Barry Glassman, CFP®

His vision for starting GWS was to deliver investment strategies and wealth management services typically available at the highest levels of wealth. Today, clients benefit from these sophisticated financial services targeted to meet their unique needs.


This article was originally published on Forbes on June 17th, 2018.


If you receive an employee paycheck from your company—physical or direct deposit—you might be wondering how your company magically knows how much tax to withhold. Here’s a secret—they are guessing (estimating, really), and you might need to double check to make sure they’re right.

It all goes back to the form you filled out years ago when you started with your company, the W-4. It might be lost in your memory, as it was presumably the least exciting part of your new job. You were told to fill out the W-4 with your exemptions, and based on that amount your employer or payroll company will estimate what your tax picture may look like.

How long ago did you start your job? Months? Years? Since then you might have gotten married, had kids, took on a mortgage, or other financial fluctuations, but you’ve never changed that form. It was done at a busy point in your life, with a lot going on at your new company, and it likely wasn’t a priority.

Now, years later, not only has your life changed but so have the tax laws. Next April when you file your taxes, you might be shocked by how much you owe, or that the government is sending you a massive refund. While the refund sounds great, it is simply a loan that you have been giving the government over the last year.

What’s different?

Because of the tax law signed in December 2017, the amount of tax withheld from your paycheck probably changed for 2018 and beyond based on the new tax withholding tables. There are a lot of factors at work, such as how often you get paid and what you filled out on your W-4. You might have even put in an extra withholding on your form since you had a steady salary and roughly knew how much you would owe.

But now that number has most likely changed. The tax brackets are no longer the same, and you hopefully owe less taxes this year. Come next April, you might be thrilled to receive a hefty check—but that’s your own money that you are getting back. You’re lending the government a loan, and they aren’t paying any interest.

What do I need to do?

  1. Update your W-4- even if you just filled it out last year

You might not have had any big life changing moments in the past six months, but the tax code has had a major overhaul and your situation likely no longer has the same tax implications.

  1. Do your own tax math and don’t assume your company has it right

Because of the changes in the tax code, lower tax rates don’t tell the whole story.
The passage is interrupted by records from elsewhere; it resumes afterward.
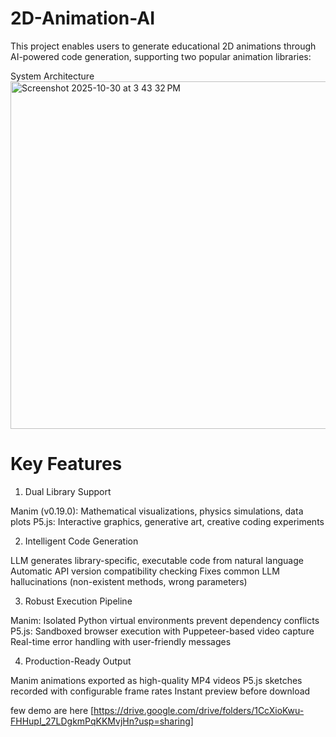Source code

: # 2D-Animation-AI
 This project enables users to generate educational 2D animations through AI-powered code generation, supporting two popular animation libraries:

System Architecture
 <img width="1199" height="556" alt="Screenshot 2025-10-30 at 3 43 32 PM" src="https://github.com/user-attachments/assets/dc458f92-4150-4812-afd6-6b594233a1f4" />


# Key Features
1. Dual Library Support

Manim (v0.19.0): Mathematical visualizations, physics simulations, data plots
P5.js: Interactive graphics, generative art, creative coding experiments

2. Intelligent Code Generation

LLM generates library-specific, executable code from natural language
Automatic API version compatibility checking
Fixes common LLM hallucinations (non-existent methods, wrong parameters)

3. Robust Execution Pipeline

Manim: Isolated Python virtual environments prevent dependency conflicts
P5.js: Sandboxed browser execution with Puppeteer-based video capture
Real-time error handling with user-friendly messages

4. Production-Ready Output

Manim animations exported as high-quality MP4 videos
P5.js sketches recorded with configurable frame rates
Instant preview before download

few demo are here [https://drive.google.com/drive/folders/1CcXioKwu-FHHupI_27LDgkmPqKKMvjHn?usp=sharing]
Certain items are no longer deductible, and with the standard deduction doubled, the taxes you owe could be affected by things outside of your employment income. Things that your employer may know nothing about.

In other words, an outdated or incorrect W-4 can cause even greater swings in a refund or the money you owe at tax time than the actual changes in tax rates. Some examples are mortgages, advisor fees, property and state taxes, or even the size of your family.
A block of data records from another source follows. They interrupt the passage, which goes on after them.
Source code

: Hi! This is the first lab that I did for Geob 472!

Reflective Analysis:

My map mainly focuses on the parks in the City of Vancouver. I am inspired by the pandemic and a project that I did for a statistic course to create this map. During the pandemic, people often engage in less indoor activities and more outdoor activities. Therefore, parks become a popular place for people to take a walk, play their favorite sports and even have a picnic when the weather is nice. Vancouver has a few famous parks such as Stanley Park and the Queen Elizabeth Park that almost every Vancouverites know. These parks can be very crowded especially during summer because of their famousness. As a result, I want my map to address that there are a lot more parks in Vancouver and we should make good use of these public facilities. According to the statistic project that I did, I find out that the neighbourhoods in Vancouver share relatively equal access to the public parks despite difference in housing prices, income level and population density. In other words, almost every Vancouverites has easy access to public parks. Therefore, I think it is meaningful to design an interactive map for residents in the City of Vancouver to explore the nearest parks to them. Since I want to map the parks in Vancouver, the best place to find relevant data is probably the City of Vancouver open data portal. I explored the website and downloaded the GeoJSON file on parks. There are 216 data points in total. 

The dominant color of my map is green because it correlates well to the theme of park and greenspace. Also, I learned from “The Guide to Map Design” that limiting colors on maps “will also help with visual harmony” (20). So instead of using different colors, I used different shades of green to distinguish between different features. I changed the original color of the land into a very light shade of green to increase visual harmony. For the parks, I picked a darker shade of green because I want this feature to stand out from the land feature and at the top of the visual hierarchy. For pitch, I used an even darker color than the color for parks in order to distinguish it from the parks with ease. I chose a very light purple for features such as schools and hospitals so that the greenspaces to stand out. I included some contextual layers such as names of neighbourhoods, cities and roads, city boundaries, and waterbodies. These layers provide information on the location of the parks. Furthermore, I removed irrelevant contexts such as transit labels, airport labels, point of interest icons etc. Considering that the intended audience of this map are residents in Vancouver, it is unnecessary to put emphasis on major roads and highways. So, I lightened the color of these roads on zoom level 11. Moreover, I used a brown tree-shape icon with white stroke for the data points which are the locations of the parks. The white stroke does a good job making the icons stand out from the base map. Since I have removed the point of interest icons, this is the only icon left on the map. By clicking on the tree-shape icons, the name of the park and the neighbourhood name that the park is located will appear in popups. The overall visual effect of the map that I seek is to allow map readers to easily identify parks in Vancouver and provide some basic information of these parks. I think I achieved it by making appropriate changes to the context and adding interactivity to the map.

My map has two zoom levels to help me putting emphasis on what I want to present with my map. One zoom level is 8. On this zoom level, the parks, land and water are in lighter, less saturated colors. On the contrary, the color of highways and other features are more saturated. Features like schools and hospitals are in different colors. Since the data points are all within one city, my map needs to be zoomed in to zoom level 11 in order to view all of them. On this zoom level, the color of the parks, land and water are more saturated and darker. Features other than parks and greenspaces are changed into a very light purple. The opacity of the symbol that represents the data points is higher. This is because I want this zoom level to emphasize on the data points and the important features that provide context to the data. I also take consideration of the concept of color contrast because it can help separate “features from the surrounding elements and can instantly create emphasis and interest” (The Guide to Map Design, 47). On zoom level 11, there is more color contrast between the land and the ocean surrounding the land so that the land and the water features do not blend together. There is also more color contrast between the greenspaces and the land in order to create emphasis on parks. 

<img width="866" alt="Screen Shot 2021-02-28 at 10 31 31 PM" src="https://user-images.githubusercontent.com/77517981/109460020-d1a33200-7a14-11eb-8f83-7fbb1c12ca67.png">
As much as you trust your employer, or the payroll company they employ, they don’t know your full financial situation. The IRS has a Tax Withholding Calculator, updated for 2018, to help you crunch your numbers.
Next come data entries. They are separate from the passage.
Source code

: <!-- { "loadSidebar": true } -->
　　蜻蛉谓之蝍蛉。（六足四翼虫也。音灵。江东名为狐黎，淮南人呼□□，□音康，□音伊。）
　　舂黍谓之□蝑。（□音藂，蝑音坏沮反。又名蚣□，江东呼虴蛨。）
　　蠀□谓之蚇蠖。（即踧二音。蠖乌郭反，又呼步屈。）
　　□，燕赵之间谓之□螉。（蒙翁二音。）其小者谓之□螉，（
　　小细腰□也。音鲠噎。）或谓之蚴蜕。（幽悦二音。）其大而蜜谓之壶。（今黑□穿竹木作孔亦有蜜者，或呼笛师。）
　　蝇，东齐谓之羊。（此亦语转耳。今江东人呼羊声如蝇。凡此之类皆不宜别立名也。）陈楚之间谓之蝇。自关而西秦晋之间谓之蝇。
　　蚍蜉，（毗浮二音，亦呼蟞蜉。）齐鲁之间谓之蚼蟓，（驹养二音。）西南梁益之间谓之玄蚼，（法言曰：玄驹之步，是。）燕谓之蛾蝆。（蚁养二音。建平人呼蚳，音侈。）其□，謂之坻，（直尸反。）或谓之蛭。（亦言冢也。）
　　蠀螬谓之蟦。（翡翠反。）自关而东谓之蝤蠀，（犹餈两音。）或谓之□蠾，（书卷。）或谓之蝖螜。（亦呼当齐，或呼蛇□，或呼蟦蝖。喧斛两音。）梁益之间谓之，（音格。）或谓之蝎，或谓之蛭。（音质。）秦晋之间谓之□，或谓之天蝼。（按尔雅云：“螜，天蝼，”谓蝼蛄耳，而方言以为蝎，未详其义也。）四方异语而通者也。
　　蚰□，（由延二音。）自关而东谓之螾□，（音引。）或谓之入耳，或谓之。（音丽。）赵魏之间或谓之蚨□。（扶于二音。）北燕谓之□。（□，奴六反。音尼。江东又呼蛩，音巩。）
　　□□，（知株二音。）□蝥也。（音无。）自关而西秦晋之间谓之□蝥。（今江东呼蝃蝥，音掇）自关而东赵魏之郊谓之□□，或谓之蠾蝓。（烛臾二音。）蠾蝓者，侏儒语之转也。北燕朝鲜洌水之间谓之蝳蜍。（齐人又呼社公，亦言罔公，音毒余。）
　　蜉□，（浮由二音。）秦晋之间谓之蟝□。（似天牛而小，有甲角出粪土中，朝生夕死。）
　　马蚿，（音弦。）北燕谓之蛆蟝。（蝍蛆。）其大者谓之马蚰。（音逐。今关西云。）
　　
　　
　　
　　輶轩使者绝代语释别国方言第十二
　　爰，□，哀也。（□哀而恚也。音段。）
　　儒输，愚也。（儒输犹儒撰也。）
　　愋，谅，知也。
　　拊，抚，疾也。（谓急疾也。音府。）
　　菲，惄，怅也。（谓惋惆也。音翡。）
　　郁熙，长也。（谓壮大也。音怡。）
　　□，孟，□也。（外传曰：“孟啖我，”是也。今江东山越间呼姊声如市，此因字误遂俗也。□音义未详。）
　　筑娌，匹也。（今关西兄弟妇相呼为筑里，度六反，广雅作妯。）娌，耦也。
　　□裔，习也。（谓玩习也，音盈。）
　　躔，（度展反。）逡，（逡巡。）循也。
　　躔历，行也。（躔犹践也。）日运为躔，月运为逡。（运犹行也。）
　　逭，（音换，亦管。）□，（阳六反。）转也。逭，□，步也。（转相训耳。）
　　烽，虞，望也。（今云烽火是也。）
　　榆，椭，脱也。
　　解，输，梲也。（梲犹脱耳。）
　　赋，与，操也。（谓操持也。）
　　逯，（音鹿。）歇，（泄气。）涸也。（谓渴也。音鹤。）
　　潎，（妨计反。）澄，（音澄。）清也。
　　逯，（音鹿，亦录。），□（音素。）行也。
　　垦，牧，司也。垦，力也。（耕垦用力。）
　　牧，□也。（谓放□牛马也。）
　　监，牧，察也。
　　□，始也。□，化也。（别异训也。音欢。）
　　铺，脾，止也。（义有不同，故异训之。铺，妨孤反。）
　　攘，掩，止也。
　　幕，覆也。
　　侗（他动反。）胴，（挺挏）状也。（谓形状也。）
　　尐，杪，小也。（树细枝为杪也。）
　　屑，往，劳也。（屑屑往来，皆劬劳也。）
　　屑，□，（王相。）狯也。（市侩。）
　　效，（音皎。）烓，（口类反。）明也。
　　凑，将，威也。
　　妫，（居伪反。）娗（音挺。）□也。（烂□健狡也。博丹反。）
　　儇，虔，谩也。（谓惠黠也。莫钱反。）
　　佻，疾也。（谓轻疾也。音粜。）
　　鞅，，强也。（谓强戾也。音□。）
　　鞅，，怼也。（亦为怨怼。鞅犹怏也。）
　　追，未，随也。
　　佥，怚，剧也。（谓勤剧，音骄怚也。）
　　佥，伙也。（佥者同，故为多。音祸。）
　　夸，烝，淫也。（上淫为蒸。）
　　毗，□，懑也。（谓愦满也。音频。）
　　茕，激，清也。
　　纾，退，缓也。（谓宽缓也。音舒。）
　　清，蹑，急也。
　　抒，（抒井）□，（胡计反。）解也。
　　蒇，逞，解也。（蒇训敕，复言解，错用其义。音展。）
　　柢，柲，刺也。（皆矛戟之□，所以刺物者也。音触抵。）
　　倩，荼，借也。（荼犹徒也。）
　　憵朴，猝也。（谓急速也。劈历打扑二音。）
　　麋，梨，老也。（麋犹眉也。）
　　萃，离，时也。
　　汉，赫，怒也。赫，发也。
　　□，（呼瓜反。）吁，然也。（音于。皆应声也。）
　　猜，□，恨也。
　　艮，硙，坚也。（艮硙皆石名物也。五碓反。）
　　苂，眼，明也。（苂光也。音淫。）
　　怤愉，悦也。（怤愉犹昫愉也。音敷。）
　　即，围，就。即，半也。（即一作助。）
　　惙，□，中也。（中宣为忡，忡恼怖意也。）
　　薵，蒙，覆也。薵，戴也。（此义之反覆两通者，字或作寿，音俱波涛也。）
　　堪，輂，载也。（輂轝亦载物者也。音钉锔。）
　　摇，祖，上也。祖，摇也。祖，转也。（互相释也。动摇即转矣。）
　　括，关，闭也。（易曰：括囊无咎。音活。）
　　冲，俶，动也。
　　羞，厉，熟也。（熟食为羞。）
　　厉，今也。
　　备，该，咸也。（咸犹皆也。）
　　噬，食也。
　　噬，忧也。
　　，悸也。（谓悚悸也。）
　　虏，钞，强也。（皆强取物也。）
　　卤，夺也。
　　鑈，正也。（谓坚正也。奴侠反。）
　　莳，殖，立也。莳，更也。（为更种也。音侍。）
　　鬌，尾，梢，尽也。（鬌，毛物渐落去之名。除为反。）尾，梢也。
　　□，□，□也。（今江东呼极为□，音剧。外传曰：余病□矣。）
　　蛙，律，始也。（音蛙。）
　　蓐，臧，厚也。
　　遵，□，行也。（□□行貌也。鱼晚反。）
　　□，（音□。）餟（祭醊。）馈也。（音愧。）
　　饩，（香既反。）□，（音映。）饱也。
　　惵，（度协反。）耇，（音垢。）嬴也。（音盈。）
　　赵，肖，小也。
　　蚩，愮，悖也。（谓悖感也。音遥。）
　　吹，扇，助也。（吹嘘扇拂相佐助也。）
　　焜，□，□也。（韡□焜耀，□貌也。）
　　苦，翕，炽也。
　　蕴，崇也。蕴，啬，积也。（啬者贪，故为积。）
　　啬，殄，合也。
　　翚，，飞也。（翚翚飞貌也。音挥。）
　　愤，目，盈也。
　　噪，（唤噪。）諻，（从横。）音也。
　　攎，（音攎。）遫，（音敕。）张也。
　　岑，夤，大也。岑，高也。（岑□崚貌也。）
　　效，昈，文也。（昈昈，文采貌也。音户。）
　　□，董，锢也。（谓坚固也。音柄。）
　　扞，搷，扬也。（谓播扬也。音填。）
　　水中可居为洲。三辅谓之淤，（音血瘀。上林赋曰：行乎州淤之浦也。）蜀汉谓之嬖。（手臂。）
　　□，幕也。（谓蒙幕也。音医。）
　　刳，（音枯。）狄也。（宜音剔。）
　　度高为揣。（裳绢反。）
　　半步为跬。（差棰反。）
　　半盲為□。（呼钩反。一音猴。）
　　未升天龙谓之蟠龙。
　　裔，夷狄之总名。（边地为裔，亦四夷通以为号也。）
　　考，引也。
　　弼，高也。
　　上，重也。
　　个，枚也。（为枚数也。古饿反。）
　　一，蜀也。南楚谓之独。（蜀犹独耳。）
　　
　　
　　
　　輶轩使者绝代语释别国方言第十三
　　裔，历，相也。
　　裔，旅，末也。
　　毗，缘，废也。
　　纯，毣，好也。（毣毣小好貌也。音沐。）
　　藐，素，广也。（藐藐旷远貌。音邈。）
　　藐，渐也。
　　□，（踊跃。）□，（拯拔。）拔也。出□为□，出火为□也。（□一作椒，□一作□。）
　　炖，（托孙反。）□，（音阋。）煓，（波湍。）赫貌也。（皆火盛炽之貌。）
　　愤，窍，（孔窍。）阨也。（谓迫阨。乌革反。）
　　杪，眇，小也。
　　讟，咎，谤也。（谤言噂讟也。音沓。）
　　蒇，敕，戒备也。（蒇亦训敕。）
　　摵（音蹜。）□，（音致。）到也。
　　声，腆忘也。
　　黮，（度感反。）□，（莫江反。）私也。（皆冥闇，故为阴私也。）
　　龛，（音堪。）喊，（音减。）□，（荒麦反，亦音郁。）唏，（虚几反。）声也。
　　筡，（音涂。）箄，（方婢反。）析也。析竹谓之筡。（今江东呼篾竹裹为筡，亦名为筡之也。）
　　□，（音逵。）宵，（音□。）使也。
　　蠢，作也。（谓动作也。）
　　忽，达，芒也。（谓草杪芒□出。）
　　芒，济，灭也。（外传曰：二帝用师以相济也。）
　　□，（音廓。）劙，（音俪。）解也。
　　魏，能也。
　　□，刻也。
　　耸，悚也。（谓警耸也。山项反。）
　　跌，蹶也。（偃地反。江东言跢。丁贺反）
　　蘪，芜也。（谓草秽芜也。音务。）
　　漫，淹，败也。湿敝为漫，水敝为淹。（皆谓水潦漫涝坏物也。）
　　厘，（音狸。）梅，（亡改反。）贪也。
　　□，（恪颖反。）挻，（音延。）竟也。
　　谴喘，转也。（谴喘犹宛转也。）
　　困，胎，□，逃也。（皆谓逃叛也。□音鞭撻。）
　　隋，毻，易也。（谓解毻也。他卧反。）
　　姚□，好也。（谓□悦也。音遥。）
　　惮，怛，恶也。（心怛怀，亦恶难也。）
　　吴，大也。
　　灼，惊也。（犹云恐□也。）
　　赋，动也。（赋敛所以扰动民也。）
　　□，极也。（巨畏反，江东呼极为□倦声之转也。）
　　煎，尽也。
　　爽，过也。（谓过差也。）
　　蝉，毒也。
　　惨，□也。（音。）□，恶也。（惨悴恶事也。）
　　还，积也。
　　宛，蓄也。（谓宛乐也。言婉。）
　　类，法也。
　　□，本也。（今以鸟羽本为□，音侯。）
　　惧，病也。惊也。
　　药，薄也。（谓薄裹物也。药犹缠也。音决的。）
  1. Don’t forget the second page

I’m only slightly joking. There’s a lot to the W-4 that could apply to you—to make sure you don’t miss it. There’s a great guide on page two, and if you walk through the worksheet you’ll likely get a lot closer to the right amount of withholding


After the April deadline passes, taxes might be the last thing on your mind. But now is a great time to evaluate your tax situation. Did you get a refund? Owe a big check? Take a look at all of the paperwork you’ve already collected to get an idea of next year’s taxes, and be ahead of the game.